▸ What needs to be done
When a line of the listing below has the string "bigr" in it, copy that line.

▸ Excerpted data
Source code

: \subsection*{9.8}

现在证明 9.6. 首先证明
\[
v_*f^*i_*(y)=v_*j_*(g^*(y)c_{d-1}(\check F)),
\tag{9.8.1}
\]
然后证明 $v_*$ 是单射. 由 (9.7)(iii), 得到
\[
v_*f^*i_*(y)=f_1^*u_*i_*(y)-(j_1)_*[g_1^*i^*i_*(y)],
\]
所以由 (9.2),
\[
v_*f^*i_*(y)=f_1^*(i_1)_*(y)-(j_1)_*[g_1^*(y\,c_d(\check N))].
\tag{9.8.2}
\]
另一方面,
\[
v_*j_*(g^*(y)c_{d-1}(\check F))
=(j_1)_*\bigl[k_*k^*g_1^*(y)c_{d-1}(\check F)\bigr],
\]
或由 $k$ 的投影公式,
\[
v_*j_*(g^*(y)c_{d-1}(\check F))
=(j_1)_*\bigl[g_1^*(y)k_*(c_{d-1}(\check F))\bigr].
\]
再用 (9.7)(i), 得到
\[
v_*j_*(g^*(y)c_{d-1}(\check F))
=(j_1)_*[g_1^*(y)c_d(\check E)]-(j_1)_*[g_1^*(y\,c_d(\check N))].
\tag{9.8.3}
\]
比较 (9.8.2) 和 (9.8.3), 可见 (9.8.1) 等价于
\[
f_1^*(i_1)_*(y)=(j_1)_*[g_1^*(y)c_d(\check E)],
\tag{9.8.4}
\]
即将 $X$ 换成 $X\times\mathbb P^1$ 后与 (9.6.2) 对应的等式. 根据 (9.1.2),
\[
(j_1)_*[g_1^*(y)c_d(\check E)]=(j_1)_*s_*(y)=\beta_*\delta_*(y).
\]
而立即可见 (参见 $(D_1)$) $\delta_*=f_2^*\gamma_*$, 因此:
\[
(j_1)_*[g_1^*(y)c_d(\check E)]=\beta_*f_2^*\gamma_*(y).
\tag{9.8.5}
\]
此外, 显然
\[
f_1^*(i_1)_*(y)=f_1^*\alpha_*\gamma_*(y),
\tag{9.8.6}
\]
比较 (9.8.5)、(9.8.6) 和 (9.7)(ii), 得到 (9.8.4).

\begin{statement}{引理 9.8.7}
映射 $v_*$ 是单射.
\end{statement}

▸ Task result
=(j_1)_*\bigl[k_*k^*g_1^*(y)c_{d-1}(\check F)\bigr],
=(j_1)_*\bigl[g_1^*(y)k_*(c_{d-1}(\check F))\bigr].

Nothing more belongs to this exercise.